[Opening Data extracts section]

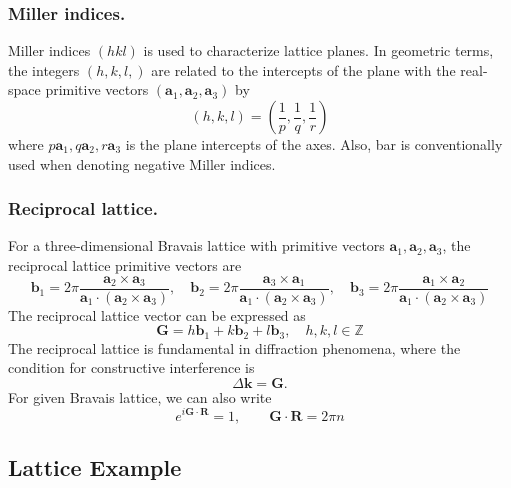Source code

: \documentclass[../../../main.tex]{subfiles}
\begin{document}
\subsubsection{Miller indices.}
Miller indices $(hkl)$ is used to characterize lattice planes.
In geometric terms, the integers $(h,k,l,)$ are related to the intercepts of the plane with the real-space primitive vectors $(\mathbf{a }_1,\mathbf{a }_2,\mathbf{a }_3)$ by
\begin{equation*}
    (h,k,l)=\left( \frac{1 }{p},\frac{1 }{q}, \frac{1 }{r} \right)
\end{equation*}
where $p\mathbf{a }_1,q\mathbf{a }_2,r\mathbf{a }_3$ is the plane intercepts of the axes.
Also, bar is conventionally used when denoting negative Miller indices.

\subsubsection{Reciprocal lattice.}
For a three-dimensional Bravais lattice with primitive vectors $\mathbf{a}_1, \mathbf{a}_2, \mathbf{a}_3$, the reciprocal lattice primitive vectors are
\begin{equation*}
    \mathbf{b}_1 = 2 \pi \frac{\mathbf{a}_2 \times \mathbf{a}_3}{\mathbf{a}_1 \cdot (\mathbf{a}_2 \times \mathbf{a}_3)}, \quad
    \mathbf{b}_2 = 2 \pi \frac{\mathbf{a}_3 \times \mathbf{a}_1}{\mathbf{a}_1 \cdot (\mathbf{a}_2 \times \mathbf{a}_3)}, \quad
    \mathbf{b}_3 = 2 \pi \frac{\mathbf{a}_1 \times \mathbf{a}_2}{\mathbf{a}_1 \cdot (\mathbf{a}_2 \times \mathbf{a}_3)}
\end{equation*}
The reciprocal lattice vector can be expressed as
\begin{equation*}
    \mathbf{G} = h \mathbf{b}_1 + k \mathbf{b}_2 + l \mathbf{b}_3, \quad h, k, l \in \mathbb{Z}
\end{equation*}
The reciprocal lattice is fundamental in diffraction phenomena, where the condition for constructive interference is
\begin{equation*}
    \Delta \mathbf{k} = \mathbf{G}.
\end{equation*}
For given Bravais lattice, we can also write
\begin{equation*}
    e^{i \mathbf{G} \cdot \mathbf{R}} = 1, \qquad
    \mathbf{G} \cdot \mathbf{R} = 2 \pi n
\end{equation*}

\subsection{Lattice Example}
\end{document}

[Closing Data extracts section]

Exercise: Retype each record exactly as it appears above and drop the images.

Response to the task:
Source code

: \documentclass[../../../main.tex]{subfiles}
\begin{document}
\subsubsection{Miller indices.}
Miller indices $(hkl)$ is used to characterize lattice planes.
In geometric terms, the integers $(h,k,l,)$ are related to the intercepts of the plane with the real-space primitive vectors $(\mathbf{a }_1,\mathbf{a }_2,\mathbf{a }_3)$ by
\begin{equation*}
    (h,k,l)=\left( \frac{1 }{p},\frac{1 }{q}, \frac{1 }{r} \right)
\end{equation*}
where $p\mathbf{a }_1,q\mathbf{a }_2,r\mathbf{a }_3$ is the plane intercepts of the axes.
Also, bar is conventionally used when denoting negative Miller indices.

\subsubsection{Reciprocal lattice.}
For a three-dimensional Bravais lattice with primitive vectors $\mathbf{a}_1, \mathbf{a}_2, \mathbf{a}_3$, the reciprocal lattice primitive vectors are
\begin{equation*}
    \mathbf{b}_1 = 2 \pi \frac{\mathbf{a}_2 \times \mathbf{a}_3}{\mathbf{a}_1 \cdot (\mathbf{a}_2 \times \mathbf{a}_3)}, \quad
    \mathbf{b}_2 = 2 \pi \frac{\mathbf{a}_3 \times \mathbf{a}_1}{\mathbf{a}_1 \cdot (\mathbf{a}_2 \times \mathbf{a}_3)}, \quad
    \mathbf{b}_3 = 2 \pi \frac{\mathbf{a}_1 \times \mathbf{a}_2}{\mathbf{a}_1 \cdot (\mathbf{a}_2 \times \mathbf{a}_3)}
\end{equation*}
The reciprocal lattice vector can be expressed as
\begin{equation*}
    \mathbf{G} = h \mathbf{b}_1 + k \mathbf{b}_2 + l \mathbf{b}_3, \quad h, k, l \in \mathbb{Z}
\end{equation*}
The reciprocal lattice is fundamental in diffraction phenomena, where the condition for constructive interference is
\begin{equation*}
    \Delta \mathbf{k} = \mathbf{G}.
\end{equation*}
For given Bravais lattice, we can also write
\begin{equation*}
    e^{i \mathbf{G} \cdot \mathbf{R}} = 1, \qquad
    \mathbf{G} \cdot \mathbf{R} = 2 \pi n
\end{equation*}

\subsection{Lattice Example}
\end{document}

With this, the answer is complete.